*TO DO*: Whenever the string "make" turns up in a line below, that line should be copied.

+++++

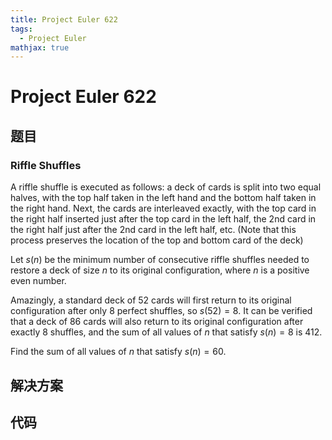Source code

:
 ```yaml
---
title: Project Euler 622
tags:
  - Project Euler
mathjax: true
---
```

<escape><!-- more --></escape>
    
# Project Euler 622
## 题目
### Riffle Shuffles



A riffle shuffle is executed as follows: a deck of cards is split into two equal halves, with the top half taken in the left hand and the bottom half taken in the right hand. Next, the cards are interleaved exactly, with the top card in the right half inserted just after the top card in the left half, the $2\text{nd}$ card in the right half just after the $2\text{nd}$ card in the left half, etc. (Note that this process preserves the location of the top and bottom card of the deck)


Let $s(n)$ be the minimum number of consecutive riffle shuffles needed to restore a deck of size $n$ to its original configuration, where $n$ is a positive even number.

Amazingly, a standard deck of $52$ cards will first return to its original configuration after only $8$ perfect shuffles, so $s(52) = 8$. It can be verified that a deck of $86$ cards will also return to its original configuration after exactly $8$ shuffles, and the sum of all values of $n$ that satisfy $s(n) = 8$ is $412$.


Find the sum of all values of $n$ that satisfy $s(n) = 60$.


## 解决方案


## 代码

+++++

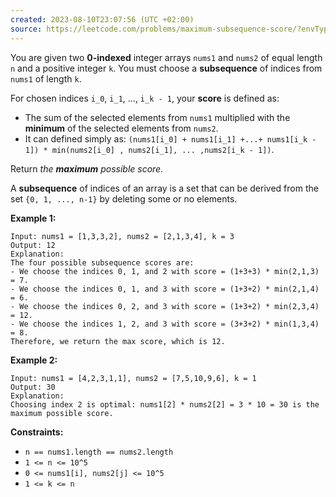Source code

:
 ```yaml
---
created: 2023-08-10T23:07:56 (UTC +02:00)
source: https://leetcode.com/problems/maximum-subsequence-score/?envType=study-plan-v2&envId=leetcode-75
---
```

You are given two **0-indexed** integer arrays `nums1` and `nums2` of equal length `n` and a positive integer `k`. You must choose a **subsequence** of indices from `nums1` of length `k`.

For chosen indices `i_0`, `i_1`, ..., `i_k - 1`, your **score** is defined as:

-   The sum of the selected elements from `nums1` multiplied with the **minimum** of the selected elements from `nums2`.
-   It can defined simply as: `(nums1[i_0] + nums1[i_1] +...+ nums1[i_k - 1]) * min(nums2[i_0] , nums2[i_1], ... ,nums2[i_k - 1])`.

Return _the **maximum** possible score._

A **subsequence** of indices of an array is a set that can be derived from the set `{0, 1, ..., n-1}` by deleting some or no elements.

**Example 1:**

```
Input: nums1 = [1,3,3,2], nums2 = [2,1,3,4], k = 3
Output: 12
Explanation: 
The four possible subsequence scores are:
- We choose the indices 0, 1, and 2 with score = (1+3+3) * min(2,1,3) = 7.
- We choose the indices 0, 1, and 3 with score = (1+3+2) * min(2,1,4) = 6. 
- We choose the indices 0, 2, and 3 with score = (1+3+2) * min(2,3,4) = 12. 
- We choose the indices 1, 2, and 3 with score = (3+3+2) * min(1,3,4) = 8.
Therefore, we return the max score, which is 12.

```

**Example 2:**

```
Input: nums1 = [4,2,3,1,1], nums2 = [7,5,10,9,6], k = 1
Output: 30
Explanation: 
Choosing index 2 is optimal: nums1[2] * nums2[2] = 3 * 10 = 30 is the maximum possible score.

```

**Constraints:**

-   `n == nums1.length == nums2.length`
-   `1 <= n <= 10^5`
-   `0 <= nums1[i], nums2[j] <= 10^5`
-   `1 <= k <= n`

+++++

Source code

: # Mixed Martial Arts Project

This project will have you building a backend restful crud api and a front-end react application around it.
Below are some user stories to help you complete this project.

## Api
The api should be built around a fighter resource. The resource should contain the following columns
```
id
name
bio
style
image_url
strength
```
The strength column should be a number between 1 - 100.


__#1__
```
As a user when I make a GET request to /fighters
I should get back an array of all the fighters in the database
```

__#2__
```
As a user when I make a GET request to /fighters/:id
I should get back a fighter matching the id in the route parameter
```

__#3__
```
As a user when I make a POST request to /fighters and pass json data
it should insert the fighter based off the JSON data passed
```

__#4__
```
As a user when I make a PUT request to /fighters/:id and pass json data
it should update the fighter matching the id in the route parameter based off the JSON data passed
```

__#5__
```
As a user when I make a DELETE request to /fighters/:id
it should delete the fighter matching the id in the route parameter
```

+++++

*COMPLETED TASK*:
As a user when I make a GET request to /fighters
As a user when I make a GET request to /fighters/:id
As a user when I make a POST request to /fighters and pass json data
As a user when I make a PUT request to /fighters/:id and pass json data
As a user when I make a DELETE request to /fighters/:id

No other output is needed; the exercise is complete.